Baucham: We emphasize at GCBC that our hospitality is our witness. Most people haven't seen a family like that, and we have them at our table. Also, every week we pray for an unreached people, and pray that God will raise up families in our midst to go and live among these people. We hope that these homeschooled kids who have the training in language will gain the passion to translate the Bible into other languages. We hope that children who grow up in this kind of church will never lose a passion for reaching the nations.
Phillips spoke about a housebuilding project done as a family mission in Mexico. He also talked about the Browns' home as an epistemologically self conscious family integrated home, designed to make a home where kids spend the least amount of time alone in their rooms and the most interacting with grandparents, guests, and their family. “It is a revolving door of evangelism,” he said, where there are always visitors being discipled. He also encourages fathers to intentionally decorate and supply their homes; when visitors come, what books will they see? What music will they hear? What family routine will visitors be welcomed to?
Swanson: What homeschooling is to the family, hospitality is to the church.
Phillips: Is there something problematic about building churches which focus on overseas missions, which is God honoring and commanded in the Bible, but ignores the neighbors?
Swanson: We live in an age without relationships. People are afraid to build close personal relationships. We do that over the dinner table, and over time, that's where people get saved.
Botkin: About your (Doug's) message about recovering the jurisdictions of church, government, and family, I think if discipleship is central, we will do it. Voddie made it crystal clear: if we don't have obedient children, we have not discipled them and Christianity will die. One thing I see in my lifetime is that when men in the church are being trained to be leaders, then they become teams, and when they get out just a little bit, Jerusalem, Judea, just a little ways out, it seems a very full-orbed discipleship and relationship for those men and the church.

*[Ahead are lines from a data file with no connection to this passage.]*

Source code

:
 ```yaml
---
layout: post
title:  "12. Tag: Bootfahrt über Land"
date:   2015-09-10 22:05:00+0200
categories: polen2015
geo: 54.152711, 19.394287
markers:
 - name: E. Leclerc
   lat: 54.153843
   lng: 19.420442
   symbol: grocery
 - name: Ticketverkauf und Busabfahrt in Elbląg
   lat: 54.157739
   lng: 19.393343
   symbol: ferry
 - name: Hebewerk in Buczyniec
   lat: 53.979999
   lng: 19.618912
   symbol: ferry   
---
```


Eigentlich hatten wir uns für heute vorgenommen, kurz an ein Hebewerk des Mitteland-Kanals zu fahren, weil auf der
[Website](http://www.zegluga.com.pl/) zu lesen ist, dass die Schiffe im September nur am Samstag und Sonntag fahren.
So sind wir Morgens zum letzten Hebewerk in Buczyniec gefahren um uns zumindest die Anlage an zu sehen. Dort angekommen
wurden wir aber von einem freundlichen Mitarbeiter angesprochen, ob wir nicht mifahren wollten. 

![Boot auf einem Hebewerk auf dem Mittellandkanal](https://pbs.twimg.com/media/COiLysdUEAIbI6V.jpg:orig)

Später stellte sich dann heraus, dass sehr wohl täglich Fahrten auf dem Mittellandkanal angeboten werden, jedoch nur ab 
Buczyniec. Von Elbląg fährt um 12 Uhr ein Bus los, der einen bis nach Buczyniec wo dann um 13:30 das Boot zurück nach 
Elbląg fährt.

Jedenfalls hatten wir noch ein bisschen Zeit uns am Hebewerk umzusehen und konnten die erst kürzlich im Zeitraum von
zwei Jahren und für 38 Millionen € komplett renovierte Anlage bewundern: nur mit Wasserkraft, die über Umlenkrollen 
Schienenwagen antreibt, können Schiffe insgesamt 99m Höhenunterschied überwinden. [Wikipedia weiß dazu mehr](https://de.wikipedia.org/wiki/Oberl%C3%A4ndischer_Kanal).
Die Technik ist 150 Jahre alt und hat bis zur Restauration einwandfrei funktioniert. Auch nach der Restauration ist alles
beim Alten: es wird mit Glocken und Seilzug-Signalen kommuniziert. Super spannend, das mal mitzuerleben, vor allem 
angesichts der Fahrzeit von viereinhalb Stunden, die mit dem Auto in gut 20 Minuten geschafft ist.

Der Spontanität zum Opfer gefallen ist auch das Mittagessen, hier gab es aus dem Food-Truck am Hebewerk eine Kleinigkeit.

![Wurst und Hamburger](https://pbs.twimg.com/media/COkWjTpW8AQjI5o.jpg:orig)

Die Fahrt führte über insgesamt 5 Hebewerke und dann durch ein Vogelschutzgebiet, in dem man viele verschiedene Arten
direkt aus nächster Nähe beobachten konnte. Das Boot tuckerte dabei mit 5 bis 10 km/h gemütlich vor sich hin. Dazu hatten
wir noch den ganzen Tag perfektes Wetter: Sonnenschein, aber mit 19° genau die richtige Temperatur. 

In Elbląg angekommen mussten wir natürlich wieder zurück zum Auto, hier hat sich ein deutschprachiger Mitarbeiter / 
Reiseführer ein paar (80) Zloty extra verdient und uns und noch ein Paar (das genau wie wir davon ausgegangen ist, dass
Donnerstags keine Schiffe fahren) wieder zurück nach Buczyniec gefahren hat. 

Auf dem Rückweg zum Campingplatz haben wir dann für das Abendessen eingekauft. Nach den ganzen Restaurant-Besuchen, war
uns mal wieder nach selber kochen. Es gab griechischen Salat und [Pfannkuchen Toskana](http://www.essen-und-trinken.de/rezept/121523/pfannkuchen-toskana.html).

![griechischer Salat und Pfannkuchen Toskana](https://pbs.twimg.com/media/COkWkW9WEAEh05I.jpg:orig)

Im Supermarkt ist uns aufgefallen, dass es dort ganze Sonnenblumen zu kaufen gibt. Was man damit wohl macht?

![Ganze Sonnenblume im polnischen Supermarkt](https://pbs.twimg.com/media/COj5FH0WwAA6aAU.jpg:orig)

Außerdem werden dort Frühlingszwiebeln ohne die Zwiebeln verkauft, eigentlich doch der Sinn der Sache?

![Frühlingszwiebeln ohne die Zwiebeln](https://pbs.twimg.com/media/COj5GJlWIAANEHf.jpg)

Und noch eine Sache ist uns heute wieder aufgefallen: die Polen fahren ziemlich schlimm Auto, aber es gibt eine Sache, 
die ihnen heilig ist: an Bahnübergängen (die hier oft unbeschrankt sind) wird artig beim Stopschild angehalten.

Brown: What does family worship have to do with evangelism? It has everything to do with it. When worship happens, there is joy in the Lord, satisfaction with God, happiness in all His ways. If a father can help his family along with that, there will be worshipers, and we talk about what we love. It is the cradle of evangelism because it opens the mouth.
Phillips: I have never told my children they need to accept Jesus in their heart, for reasons already mentioned, but I pray over them continually, “Lord, may these children understand the wickedness of their sin, and their need for forgiveness.” I tell them they need to fly to Jesus for that forgiveness.
He talks about the story in Christie's Old Organ, a book by Lamplighter, and how it impacted one of his sons.
How can we know what it will be, God's lynchpin moment? There is a mystery about how God works in our hearts. The simple act of reading, talking, exhorting, has an impact. Do you know where you stand before God? Not just because Daddy says it, but because you individually need to be sure? We each of us have the opportunities to shepherds, evangelists, and missionaries to our world.
John G. Paton led thousands to Christ, but the real story is his father. He was a sock maker and never got to leave his little town, but he dreamed of what he could do for Christ, and he led his family in worship. And his children led thousands to Christ.